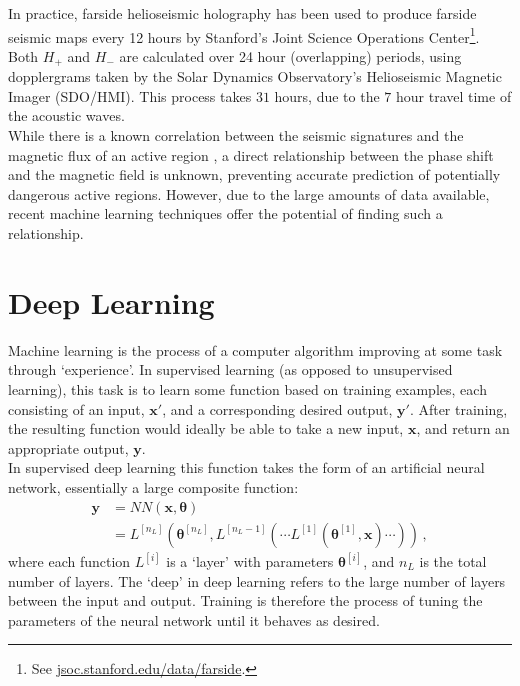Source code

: \documentclass[11pt,a4paper,onecolumn]{report}
\begin{document}
In practice, farside helioseismic holography has been used to produce farside
seismic maps every 12 hours by Stanford's Joint Science Operations
Center\footnote{See \url{jsoc.stanford.edu/data/farside}.}. Both \(H_+\)
and \(H_-\) are calculated over 24 hour (overlapping) periods, using
dopplergrams taken by the Solar Dynamics Observatory's Helioseismic
Magnetic Imager (SDO/HMI). This process takes \(31 \) hours, due to the \(7\) hour
travel time of the acoustic waves. \\


While there is a known correlation between the seismic signatures and the
magnetic flux of an active region \citep{Gonzalez_Hernandez_2007}, a direct relationship
between the phase shift and the magnetic field is unknown, preventing accurate
prediction of potentially dangerous active regions. However, due to the large amounts of data
available, recent machine learning techniques offer the potential of finding
such a relationship.



%
%
\section{Deep Learning}
%
%

\label{sec: deep learning}
Machine learning is the process of a computer algorithm improving at some task
through `experience'. In supervised learning (as opposed to unsupervised
learning), this task is to learn some function based on training examples,
each consisting of an input, \(\bm{x'}\), and a corresponding desired output,
\(\bm{y'}\). After training, the resulting function would ideally be able to
take a new input, \(\bm{x}\), and return an appropriate output, \(\bm{y}\). \\

In supervised deep learning this function takes the form of an artificial neural
network, essentially a large composite function:
\begin{align}
  \bm{y} &= NN(\bm{x}, \bm{\theta})\\
  &= L^{[n_L]}(\bm{\theta}^{[n_L]}, L^{[n_L-1]}( \dotsm L^{[1]}(\bm{\theta}^{[1]}, \bm{x}) \dotsm ))\,, 
\end{align}
where each function \(L^{[i]}\) is a `layer' with parameters
\(\bm{\theta}^{[i]}\), and \(n_L\) is the total number of layers. The `deep' in deep
learning refers to the large number of layers between the input and output.
Training is therefore the process of tuning the parameters of the neural
network until it behaves as desired. \\
\end{document}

__YOUR TASK__. The records above need to be given again exactly. Omit the pictures.

__REPLY__.
Source code

: \documentclass[11pt,a4paper,onecolumn]{report}
\begin{document}
In practice, farside helioseismic holography has been used to produce farside
seismic maps every 12 hours by Stanford's Joint Science Operations
Center\footnote{See \url{jsoc.stanford.edu/data/farside}.}. Both \(H_+\)
and \(H_-\) are calculated over 24 hour (overlapping) periods, using
dopplergrams taken by the Solar Dynamics Observatory's Helioseismic
Magnetic Imager (SDO/HMI). This process takes \(31 \) hours, due to the \(7\) hour
travel time of the acoustic waves. \\


While there is a known correlation between the seismic signatures and the
magnetic flux of an active region \citep{Gonzalez_Hernandez_2007}, a direct relationship
between the phase shift and the magnetic field is unknown, preventing accurate
prediction of potentially dangerous active regions. However, due to the large amounts of data
available, recent machine learning techniques offer the potential of finding
such a relationship.



%
%
\section{Deep Learning}
%
%

\label{sec: deep learning}
Machine learning is the process of a computer algorithm improving at some task
through `experience'. In supervised learning (as opposed to unsupervised
learning), this task is to learn some function based on training examples,
each consisting of an input, \(\bm{x'}\), and a corresponding desired output,
\(\bm{y'}\). After training, the resulting function would ideally be able to
take a new input, \(\bm{x}\), and return an appropriate output, \(\bm{y}\). \\

In supervised deep learning this function takes the form of an artificial neural
network, essentially a large composite function:
\begin{align}
  \bm{y} &= NN(\bm{x}, \bm{\theta})\\
  &= L^{[n_L]}(\bm{\theta}^{[n_L]}, L^{[n_L-1]}( \dotsm L^{[1]}(\bm{\theta}^{[1]}, \bm{x}) \dotsm ))\,, 
\end{align}
where each function \(L^{[i]}\) is a `layer' with parameters
\(\bm{\theta}^{[i]}\), and \(n_L\) is the total number of layers. The `deep' in deep
learning refers to the large number of layers between the input and output.
Training is therefore the process of tuning the parameters of the neural
network until it behaves as desired. \\
\end{document}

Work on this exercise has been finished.